(Dataset entries)
* * *

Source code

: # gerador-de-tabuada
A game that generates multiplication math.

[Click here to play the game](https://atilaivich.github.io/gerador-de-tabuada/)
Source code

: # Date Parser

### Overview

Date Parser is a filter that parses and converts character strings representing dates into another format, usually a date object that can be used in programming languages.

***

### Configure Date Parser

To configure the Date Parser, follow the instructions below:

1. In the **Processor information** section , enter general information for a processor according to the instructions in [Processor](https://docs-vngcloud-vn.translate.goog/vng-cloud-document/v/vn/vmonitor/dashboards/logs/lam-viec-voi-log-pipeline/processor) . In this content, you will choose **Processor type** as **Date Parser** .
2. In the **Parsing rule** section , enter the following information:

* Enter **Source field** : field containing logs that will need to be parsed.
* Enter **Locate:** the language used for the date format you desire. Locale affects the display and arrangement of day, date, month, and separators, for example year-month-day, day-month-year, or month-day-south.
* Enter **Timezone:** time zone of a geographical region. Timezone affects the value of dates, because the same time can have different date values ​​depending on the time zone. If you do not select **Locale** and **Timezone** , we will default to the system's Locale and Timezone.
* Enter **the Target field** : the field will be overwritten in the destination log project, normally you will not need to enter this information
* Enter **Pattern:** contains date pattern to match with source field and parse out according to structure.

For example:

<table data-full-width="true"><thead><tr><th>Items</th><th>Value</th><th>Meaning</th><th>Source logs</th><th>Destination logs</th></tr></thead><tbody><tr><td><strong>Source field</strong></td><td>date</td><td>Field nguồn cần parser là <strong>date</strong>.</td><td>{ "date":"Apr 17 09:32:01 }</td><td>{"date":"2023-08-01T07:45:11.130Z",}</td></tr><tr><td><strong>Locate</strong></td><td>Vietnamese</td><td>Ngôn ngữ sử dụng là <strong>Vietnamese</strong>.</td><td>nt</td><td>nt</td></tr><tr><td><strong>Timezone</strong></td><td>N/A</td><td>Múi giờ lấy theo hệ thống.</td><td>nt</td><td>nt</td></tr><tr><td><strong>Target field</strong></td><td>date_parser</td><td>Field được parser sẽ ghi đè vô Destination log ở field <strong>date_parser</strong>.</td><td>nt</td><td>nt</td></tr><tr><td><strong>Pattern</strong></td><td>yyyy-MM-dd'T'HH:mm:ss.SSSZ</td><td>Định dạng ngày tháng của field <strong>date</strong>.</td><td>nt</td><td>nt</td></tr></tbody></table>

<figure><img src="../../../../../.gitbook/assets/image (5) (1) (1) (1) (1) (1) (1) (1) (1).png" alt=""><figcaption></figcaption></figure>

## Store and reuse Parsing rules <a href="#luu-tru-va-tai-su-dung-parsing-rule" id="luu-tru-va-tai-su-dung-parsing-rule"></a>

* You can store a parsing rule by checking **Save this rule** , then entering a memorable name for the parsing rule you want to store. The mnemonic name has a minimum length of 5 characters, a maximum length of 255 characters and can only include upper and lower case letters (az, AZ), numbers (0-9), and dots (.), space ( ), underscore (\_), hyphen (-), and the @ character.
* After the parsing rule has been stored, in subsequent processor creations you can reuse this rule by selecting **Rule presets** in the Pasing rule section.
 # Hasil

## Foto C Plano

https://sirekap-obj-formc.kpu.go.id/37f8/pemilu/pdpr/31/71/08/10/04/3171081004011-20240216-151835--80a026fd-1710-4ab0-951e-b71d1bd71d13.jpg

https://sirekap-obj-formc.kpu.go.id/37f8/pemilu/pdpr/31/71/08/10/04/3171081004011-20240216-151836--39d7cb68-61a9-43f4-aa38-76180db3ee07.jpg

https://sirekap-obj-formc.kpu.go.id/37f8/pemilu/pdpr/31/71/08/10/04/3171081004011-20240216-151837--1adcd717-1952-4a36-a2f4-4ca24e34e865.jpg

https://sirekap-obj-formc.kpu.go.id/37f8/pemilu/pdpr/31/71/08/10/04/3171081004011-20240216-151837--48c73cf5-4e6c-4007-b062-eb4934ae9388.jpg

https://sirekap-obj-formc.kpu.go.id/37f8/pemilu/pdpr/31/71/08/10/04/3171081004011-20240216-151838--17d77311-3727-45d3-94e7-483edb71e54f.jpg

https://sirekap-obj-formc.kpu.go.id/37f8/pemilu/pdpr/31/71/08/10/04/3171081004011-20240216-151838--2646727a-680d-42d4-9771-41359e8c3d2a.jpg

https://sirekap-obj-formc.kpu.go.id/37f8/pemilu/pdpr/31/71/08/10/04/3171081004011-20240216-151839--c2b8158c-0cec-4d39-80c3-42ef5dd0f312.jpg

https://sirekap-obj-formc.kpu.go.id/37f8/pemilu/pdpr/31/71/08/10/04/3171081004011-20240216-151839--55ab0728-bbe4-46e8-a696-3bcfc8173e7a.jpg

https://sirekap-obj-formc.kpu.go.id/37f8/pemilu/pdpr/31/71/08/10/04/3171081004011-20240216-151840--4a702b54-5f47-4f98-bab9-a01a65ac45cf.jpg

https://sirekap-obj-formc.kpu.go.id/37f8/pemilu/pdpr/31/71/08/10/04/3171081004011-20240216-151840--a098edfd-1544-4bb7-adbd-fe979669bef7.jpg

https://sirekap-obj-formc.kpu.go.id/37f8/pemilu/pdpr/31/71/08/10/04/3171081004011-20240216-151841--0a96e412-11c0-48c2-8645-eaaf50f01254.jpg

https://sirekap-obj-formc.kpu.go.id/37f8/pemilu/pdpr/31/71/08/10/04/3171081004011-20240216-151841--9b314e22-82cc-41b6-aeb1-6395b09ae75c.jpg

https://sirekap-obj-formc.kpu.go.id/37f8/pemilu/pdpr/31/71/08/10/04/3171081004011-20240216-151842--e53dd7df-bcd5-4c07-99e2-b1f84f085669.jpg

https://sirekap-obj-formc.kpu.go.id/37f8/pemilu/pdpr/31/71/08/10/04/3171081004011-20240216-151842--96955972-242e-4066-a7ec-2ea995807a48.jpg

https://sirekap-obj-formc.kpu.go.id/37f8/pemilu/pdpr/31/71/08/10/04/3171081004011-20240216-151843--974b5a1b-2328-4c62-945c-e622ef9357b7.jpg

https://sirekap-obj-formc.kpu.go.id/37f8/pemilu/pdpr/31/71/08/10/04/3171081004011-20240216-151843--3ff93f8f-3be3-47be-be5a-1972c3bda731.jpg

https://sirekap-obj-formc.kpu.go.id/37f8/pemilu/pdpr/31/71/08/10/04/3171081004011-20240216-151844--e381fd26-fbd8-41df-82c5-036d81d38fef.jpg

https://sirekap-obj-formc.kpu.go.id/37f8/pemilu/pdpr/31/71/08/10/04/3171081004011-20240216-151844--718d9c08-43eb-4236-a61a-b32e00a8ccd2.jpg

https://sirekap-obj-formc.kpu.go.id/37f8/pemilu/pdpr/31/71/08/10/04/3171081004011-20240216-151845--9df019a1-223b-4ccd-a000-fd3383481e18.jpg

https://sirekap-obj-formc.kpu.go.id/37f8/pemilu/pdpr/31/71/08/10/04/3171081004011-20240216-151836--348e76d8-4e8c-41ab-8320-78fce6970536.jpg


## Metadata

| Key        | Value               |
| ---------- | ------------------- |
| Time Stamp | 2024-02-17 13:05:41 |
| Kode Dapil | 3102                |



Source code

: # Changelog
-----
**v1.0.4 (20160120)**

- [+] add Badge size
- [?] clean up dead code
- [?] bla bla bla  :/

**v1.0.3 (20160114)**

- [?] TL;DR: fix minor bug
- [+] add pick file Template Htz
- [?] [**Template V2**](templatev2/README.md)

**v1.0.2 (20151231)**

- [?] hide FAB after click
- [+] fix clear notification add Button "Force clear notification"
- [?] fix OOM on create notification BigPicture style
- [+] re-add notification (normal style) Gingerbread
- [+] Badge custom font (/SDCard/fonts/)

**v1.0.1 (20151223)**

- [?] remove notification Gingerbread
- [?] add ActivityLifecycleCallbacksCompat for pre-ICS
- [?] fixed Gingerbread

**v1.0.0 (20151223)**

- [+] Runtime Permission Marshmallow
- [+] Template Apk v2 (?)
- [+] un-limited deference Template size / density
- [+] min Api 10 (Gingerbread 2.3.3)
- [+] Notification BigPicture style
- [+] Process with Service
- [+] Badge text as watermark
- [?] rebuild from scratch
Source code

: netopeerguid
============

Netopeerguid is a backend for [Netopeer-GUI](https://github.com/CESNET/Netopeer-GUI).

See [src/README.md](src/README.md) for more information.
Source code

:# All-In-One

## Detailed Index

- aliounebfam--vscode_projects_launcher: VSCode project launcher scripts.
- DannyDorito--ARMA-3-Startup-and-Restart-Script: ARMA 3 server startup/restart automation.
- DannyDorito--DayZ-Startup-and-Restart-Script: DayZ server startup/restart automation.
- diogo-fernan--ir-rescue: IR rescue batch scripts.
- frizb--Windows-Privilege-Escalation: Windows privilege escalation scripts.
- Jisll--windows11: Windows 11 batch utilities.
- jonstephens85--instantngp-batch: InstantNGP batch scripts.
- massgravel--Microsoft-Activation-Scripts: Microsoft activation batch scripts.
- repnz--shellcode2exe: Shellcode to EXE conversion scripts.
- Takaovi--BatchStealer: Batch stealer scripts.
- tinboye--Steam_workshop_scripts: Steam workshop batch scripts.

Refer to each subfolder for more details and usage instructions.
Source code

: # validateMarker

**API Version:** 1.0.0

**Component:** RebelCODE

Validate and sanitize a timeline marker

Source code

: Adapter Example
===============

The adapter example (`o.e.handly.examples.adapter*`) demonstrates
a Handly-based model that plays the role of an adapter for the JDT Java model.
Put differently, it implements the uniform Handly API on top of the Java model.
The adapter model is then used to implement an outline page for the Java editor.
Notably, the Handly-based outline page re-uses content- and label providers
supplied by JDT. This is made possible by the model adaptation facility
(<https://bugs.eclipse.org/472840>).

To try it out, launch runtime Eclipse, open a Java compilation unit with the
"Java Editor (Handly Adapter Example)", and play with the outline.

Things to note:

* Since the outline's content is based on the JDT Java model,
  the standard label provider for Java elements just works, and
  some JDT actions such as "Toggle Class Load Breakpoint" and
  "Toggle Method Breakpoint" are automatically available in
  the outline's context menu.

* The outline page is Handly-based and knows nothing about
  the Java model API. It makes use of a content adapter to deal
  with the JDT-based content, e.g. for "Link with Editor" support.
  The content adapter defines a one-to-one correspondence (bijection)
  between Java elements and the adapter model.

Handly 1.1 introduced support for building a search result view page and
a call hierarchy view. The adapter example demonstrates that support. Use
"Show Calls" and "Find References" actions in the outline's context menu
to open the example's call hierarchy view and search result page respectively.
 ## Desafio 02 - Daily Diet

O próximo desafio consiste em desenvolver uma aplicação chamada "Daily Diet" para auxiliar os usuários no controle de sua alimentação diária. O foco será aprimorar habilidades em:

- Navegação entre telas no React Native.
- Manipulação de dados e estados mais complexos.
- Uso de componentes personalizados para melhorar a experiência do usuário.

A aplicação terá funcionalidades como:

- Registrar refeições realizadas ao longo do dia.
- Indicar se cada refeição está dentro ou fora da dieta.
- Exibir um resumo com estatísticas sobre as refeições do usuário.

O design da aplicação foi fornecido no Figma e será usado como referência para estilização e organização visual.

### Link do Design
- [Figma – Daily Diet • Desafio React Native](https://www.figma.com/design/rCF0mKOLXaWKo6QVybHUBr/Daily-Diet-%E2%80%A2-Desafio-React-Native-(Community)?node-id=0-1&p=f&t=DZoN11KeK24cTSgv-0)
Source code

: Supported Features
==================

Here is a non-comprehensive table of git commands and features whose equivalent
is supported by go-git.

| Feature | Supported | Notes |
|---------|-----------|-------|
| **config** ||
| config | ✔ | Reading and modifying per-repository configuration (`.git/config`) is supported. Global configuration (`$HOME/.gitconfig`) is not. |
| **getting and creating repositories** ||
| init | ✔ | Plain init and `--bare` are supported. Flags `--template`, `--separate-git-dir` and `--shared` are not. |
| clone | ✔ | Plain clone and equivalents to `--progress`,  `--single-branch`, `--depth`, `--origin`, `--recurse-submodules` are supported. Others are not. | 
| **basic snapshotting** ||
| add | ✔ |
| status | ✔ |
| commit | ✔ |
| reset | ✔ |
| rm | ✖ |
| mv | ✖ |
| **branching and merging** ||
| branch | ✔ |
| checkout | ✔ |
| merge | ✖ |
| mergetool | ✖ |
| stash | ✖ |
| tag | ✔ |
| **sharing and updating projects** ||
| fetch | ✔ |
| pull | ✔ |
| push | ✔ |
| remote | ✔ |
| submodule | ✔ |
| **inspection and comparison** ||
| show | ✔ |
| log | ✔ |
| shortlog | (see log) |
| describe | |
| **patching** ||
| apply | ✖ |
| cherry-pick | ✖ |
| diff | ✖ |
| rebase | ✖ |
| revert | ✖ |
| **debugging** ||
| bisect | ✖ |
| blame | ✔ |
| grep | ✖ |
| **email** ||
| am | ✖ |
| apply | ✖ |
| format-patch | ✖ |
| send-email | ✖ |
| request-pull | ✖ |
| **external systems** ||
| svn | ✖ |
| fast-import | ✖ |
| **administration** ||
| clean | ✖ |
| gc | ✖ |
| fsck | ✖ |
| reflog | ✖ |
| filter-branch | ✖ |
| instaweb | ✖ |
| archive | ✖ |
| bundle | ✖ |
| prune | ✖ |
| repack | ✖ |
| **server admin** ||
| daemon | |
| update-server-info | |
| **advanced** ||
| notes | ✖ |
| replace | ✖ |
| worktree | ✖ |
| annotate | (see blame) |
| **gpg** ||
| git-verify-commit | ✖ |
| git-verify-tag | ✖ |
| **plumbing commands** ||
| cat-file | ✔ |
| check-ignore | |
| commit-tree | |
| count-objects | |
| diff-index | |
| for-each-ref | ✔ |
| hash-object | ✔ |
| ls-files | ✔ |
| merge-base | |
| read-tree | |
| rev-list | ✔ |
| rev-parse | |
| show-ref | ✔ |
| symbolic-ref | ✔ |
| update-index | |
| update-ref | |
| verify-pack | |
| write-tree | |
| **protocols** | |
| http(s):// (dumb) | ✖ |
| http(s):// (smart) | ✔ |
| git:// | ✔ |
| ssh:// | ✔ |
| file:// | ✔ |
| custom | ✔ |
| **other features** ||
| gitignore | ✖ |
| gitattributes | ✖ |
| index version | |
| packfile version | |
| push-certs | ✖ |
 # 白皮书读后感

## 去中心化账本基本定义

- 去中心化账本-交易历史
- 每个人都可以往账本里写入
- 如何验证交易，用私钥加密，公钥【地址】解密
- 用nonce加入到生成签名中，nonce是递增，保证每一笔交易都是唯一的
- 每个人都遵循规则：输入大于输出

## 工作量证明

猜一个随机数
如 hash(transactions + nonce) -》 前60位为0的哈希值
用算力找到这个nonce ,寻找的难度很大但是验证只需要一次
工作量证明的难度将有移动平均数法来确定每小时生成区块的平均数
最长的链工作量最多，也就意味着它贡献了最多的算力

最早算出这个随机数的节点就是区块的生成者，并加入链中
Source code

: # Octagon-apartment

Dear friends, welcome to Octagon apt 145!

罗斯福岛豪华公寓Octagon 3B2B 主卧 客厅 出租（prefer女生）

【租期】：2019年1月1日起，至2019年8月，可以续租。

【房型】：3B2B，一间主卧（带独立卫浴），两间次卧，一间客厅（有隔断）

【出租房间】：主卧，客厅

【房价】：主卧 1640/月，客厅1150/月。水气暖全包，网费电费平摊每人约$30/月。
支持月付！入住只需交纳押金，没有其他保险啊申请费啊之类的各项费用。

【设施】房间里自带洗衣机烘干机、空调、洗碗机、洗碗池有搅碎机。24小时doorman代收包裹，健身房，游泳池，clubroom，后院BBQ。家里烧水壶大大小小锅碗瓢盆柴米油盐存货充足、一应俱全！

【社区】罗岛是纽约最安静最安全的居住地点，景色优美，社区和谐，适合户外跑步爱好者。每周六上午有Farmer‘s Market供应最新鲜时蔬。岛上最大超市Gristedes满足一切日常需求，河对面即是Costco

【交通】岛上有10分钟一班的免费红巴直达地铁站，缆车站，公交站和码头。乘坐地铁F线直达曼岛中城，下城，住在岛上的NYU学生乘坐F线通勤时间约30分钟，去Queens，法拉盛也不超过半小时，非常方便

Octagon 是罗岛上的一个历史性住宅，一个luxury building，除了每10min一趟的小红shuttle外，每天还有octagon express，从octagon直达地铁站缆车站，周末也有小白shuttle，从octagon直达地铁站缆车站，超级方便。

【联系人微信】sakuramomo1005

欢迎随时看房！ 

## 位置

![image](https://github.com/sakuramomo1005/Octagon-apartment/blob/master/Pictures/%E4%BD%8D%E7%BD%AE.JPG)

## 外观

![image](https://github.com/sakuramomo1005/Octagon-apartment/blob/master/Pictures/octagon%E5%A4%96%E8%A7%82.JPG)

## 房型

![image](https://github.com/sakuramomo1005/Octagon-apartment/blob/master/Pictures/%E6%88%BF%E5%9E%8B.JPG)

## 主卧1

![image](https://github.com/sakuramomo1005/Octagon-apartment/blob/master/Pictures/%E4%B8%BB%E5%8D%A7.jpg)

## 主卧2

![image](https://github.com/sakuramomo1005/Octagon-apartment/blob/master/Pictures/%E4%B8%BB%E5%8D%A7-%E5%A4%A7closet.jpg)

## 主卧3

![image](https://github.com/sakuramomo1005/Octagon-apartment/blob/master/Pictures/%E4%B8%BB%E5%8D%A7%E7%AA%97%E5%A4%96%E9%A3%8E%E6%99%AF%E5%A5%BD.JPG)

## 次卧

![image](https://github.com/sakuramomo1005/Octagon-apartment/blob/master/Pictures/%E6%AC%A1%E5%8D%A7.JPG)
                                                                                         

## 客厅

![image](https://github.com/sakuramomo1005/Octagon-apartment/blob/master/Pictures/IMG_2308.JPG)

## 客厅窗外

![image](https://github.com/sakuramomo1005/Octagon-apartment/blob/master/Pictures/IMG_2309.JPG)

* * *

**Exercise brief**
Identify every line above that includes the word "Daily", and show those lines.

**Result of the task**
 ## Desafio 02 - Daily Diet
O próximo desafio consiste em desenvolver uma aplicação chamada "Daily Diet" para auxiliar os usuários no controle de sua alimentação diária. O foco será aprimorar habilidades em:
- [Figma – Daily Diet • Desafio React Native](https://www.figma.com/design/rCF0mKOLXaWKo6QVybHUBr/Daily-Diet-%E2%80%A2-Desafio-React-Native-(Community)?node-id=0-1&p=f&t=DZoN11KeK24cTSgv-0)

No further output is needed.